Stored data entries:
------------------------------------

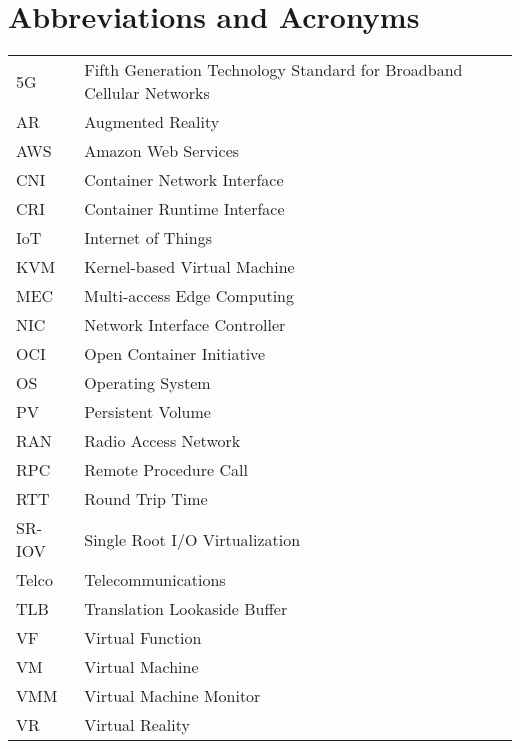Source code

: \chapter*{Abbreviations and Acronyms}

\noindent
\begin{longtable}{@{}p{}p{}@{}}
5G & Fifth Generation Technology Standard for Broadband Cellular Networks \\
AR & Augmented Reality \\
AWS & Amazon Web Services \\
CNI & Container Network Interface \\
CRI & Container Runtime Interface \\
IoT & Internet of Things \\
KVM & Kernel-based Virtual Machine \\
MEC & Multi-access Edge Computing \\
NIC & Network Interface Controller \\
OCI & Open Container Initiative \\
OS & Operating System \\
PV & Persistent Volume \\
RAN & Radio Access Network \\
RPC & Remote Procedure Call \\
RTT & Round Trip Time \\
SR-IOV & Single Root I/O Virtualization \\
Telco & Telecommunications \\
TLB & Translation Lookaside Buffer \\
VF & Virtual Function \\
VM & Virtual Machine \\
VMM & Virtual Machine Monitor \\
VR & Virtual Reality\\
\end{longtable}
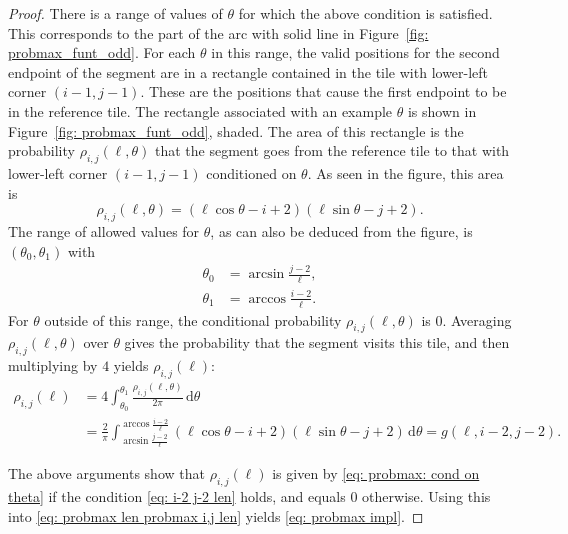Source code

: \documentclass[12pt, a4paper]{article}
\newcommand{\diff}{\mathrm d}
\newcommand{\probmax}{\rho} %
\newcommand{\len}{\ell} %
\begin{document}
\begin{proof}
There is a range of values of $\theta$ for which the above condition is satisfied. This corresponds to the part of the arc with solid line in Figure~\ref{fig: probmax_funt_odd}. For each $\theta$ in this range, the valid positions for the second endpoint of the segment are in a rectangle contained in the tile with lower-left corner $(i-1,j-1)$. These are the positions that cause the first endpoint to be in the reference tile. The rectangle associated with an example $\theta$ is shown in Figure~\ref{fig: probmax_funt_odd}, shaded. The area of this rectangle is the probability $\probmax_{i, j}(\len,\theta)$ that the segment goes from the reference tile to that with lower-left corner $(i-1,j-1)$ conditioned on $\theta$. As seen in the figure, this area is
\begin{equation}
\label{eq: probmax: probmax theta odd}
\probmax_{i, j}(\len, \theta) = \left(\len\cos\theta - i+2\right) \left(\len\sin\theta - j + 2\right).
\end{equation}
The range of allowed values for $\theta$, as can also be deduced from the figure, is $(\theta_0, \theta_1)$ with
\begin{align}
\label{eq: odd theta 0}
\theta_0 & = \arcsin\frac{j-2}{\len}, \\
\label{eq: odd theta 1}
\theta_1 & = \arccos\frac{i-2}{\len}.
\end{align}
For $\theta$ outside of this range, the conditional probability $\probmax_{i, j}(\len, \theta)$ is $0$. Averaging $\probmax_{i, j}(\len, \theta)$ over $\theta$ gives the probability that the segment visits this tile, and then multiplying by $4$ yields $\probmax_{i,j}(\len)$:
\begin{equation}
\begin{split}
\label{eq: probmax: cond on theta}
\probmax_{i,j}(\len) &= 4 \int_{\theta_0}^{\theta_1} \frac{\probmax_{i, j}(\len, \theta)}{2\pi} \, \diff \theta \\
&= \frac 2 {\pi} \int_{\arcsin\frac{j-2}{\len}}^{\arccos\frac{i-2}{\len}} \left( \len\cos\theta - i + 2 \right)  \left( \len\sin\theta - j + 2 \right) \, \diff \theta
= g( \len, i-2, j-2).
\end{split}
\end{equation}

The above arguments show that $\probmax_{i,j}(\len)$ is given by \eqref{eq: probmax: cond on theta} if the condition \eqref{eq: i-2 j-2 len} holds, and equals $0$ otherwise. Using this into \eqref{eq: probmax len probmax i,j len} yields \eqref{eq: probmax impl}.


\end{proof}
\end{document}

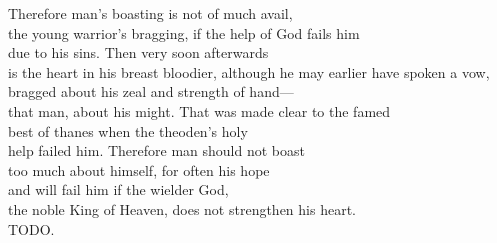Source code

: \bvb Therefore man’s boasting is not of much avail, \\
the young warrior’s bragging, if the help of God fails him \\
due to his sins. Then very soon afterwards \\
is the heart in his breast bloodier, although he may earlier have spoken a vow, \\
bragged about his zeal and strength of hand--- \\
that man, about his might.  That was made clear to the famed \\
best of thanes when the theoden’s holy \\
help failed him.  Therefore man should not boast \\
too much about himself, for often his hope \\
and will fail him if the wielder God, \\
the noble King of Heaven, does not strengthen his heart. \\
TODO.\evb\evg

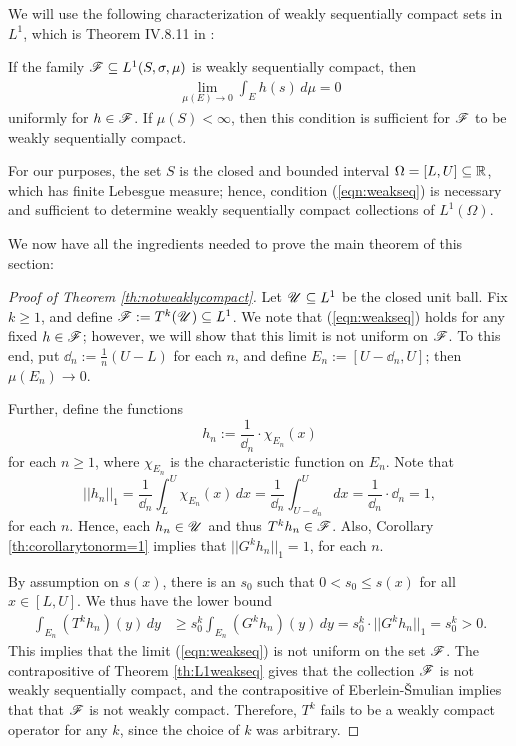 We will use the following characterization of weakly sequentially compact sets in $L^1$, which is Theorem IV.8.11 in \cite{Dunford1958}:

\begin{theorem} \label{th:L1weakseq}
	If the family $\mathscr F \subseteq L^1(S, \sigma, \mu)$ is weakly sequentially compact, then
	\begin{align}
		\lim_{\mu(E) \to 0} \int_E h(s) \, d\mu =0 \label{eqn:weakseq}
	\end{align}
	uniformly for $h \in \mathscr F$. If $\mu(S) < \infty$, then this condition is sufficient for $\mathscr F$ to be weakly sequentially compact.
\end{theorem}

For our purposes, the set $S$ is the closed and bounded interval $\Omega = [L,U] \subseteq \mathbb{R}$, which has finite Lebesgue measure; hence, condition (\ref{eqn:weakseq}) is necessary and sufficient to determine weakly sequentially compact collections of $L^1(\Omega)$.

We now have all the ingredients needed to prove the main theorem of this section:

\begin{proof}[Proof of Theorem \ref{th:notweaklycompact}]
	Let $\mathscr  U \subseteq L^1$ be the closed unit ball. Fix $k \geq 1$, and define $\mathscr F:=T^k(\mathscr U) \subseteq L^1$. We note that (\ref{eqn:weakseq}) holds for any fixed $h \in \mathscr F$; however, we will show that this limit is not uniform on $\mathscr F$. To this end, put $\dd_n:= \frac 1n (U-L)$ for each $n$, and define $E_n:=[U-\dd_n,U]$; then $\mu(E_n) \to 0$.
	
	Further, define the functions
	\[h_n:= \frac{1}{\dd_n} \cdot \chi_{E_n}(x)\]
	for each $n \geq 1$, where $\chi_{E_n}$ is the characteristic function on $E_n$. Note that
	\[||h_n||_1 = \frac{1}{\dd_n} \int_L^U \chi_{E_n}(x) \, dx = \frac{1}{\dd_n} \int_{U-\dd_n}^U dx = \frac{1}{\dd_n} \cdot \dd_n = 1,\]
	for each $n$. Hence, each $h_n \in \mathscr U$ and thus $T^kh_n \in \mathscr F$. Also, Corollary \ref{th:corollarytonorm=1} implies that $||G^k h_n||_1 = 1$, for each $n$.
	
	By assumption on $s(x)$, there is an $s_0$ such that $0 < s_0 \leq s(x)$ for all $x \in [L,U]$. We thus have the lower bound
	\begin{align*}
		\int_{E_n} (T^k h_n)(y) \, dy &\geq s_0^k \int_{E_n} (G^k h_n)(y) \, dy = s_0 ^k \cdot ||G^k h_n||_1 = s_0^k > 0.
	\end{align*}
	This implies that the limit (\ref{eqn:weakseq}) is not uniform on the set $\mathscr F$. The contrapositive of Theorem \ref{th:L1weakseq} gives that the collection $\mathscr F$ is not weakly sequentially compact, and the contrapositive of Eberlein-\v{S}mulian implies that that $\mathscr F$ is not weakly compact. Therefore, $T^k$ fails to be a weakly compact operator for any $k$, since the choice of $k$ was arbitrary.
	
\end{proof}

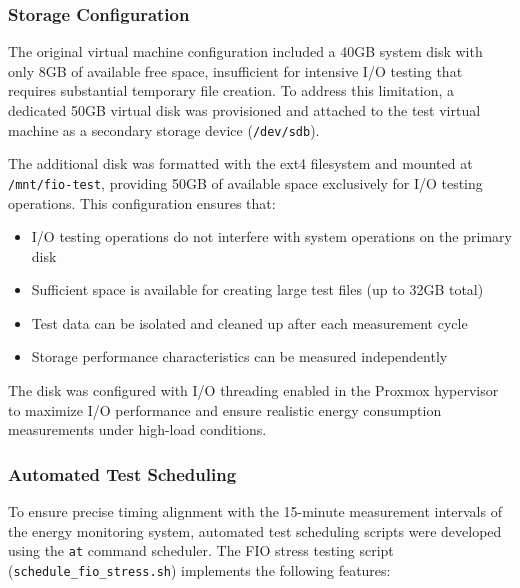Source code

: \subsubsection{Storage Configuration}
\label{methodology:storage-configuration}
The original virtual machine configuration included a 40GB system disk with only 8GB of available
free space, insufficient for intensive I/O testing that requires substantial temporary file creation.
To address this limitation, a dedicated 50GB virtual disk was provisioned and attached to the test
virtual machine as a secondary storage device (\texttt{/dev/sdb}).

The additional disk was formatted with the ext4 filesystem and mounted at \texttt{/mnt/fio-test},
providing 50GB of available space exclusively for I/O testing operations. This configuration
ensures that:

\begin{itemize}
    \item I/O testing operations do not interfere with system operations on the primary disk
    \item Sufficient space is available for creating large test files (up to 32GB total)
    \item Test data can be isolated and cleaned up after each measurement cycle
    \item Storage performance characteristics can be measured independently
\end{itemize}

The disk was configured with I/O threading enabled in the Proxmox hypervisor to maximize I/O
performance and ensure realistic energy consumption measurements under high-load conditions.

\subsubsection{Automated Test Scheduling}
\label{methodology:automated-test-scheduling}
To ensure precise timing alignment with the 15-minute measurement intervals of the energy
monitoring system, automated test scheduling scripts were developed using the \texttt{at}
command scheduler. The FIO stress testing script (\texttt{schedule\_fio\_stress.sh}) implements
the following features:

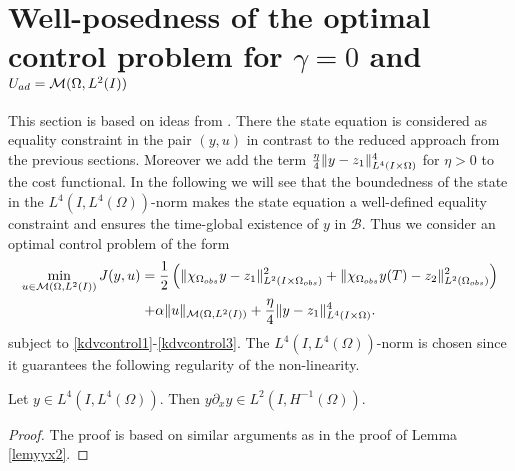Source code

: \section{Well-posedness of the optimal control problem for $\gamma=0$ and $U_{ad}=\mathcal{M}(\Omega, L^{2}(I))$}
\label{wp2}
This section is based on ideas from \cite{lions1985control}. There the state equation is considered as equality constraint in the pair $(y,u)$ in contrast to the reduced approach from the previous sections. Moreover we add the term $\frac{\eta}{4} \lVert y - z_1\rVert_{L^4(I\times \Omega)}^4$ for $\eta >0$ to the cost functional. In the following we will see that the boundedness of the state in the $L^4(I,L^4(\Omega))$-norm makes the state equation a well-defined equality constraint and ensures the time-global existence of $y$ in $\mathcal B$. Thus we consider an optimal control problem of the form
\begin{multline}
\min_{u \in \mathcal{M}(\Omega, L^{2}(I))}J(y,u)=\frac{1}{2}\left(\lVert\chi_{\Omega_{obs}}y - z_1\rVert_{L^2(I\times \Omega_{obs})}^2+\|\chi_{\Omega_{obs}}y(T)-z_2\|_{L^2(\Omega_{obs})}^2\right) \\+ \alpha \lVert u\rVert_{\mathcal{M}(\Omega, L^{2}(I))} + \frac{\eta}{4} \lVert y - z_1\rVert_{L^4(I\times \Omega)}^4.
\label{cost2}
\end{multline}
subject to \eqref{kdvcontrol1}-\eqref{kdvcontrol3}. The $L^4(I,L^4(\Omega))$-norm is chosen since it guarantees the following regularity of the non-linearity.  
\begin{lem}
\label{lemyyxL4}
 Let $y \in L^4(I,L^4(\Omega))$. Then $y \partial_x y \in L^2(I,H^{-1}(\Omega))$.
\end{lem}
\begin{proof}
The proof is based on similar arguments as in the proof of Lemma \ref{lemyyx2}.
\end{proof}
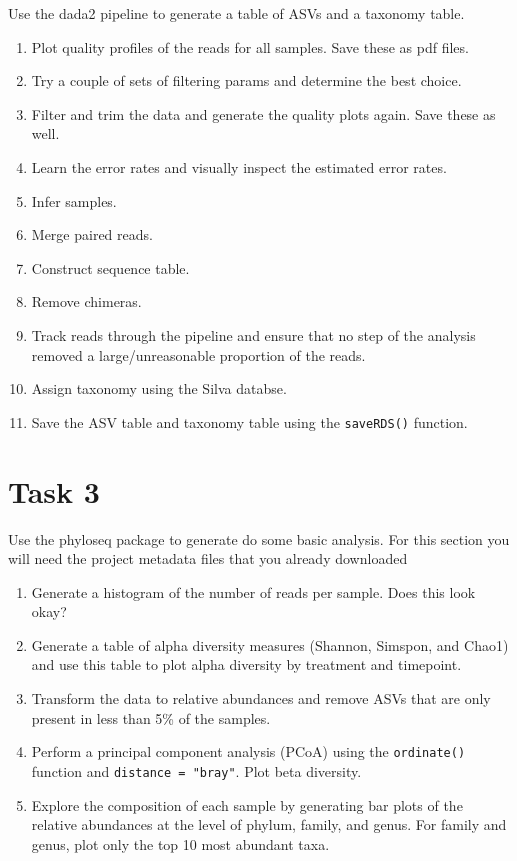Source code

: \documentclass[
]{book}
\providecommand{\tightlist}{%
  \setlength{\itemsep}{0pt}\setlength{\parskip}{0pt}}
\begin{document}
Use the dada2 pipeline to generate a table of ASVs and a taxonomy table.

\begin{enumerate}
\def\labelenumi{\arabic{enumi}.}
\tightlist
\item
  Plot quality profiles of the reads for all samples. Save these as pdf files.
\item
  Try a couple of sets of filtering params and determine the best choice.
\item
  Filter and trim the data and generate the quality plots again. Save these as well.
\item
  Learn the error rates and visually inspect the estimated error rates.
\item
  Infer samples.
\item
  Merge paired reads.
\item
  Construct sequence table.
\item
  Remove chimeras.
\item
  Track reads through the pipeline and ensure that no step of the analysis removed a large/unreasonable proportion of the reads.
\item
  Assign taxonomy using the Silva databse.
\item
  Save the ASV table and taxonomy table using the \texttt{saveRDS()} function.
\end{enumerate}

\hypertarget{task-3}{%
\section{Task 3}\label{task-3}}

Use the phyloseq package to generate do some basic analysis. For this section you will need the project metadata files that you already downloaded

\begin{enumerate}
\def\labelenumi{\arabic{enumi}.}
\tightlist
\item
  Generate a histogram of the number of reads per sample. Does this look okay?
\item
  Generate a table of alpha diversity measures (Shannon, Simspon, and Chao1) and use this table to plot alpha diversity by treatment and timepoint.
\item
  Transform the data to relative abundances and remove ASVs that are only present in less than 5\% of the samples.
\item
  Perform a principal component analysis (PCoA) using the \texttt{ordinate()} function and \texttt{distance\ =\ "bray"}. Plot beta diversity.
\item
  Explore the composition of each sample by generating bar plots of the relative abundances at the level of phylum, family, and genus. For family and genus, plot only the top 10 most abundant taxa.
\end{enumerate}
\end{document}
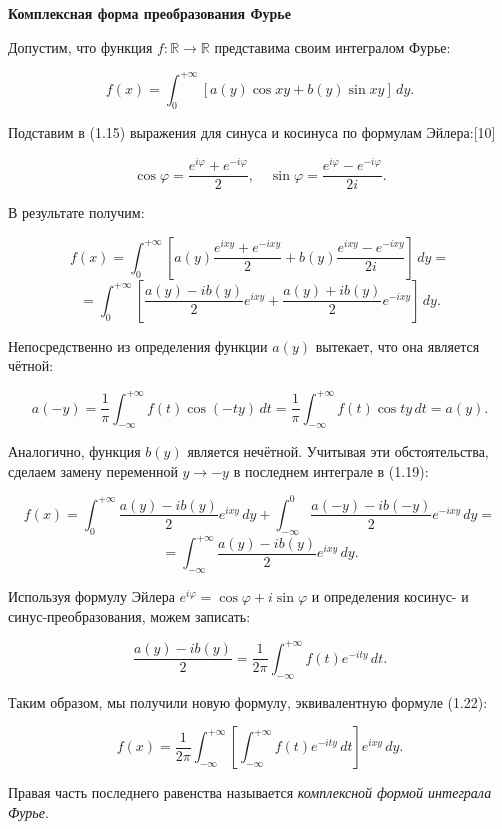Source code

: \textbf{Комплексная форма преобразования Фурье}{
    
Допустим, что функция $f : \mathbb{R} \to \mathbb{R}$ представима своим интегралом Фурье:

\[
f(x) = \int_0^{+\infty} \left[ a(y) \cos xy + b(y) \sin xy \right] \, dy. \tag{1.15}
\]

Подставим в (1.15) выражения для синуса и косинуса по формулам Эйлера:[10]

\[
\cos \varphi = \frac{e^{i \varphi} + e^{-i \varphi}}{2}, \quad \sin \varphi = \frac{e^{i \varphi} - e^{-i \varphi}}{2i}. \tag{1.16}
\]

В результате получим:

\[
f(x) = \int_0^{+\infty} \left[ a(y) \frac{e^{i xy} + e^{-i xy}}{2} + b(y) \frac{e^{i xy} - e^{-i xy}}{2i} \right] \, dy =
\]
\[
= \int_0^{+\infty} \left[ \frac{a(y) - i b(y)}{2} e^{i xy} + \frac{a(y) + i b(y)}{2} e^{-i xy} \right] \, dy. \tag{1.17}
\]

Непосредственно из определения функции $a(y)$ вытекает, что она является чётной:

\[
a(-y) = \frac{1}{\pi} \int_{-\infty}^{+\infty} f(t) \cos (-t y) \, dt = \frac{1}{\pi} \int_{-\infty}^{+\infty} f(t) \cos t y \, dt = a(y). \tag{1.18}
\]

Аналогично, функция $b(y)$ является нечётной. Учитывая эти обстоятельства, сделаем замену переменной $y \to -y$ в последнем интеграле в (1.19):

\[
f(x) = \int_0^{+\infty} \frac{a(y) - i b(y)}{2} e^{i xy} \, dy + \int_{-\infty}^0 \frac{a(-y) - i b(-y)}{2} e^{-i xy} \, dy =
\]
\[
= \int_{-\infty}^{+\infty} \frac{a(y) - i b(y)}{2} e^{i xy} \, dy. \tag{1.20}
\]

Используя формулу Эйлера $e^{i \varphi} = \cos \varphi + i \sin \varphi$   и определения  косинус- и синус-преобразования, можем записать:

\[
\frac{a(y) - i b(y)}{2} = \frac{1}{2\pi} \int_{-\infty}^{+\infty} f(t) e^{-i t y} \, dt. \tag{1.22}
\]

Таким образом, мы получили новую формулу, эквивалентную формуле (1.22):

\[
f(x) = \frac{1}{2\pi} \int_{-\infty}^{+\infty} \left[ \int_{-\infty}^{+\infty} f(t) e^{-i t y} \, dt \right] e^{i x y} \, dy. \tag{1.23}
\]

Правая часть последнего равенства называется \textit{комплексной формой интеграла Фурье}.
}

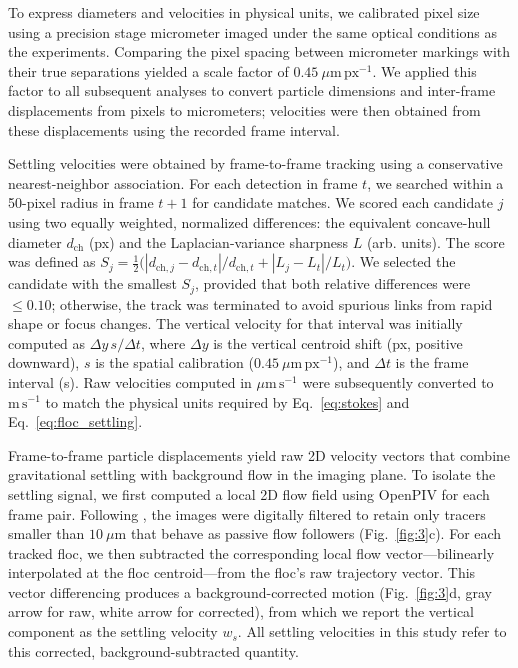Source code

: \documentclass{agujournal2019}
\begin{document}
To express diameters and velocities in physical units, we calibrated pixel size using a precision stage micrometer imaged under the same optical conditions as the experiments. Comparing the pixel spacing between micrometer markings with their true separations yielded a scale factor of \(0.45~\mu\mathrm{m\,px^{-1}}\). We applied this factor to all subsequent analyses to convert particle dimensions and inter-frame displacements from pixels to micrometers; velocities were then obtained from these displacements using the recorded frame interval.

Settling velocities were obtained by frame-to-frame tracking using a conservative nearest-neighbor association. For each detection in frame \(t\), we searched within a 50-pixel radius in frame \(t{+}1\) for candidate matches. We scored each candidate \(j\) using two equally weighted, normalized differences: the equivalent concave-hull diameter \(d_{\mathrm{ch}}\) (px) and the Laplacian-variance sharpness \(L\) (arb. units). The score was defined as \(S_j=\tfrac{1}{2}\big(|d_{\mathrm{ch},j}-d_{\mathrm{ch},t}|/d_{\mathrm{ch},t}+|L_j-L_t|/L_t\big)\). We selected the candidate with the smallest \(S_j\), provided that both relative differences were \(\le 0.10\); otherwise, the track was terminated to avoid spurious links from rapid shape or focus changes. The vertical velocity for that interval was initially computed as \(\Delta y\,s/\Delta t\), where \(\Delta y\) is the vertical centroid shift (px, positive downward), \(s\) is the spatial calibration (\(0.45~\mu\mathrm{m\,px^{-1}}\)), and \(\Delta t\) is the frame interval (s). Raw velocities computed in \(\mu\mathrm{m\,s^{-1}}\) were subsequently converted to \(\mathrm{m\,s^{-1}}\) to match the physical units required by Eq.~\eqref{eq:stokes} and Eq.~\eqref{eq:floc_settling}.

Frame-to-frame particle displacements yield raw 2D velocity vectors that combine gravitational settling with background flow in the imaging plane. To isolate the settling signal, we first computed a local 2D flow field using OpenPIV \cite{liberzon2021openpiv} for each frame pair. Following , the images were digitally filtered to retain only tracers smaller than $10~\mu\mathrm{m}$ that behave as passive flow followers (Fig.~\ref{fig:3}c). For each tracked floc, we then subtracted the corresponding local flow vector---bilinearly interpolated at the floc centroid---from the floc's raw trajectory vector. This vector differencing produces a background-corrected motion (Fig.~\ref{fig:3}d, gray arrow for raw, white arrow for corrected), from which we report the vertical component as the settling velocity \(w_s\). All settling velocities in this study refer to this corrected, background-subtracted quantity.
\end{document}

------------------------------------

## Task objective
All lines in the records that contain "функция" are to be copied and returned.

## Reply to the task
Допустим, что функция $f : \mathbb{R} \to \mathbb{R}$ представима своим интегралом Фурье:
Аналогично, функция $b(y)$ является нечётной. Учитывая эти обстоятельства, сделаем замену переменной $y \to -y$ в последнем интеграле в (1.19):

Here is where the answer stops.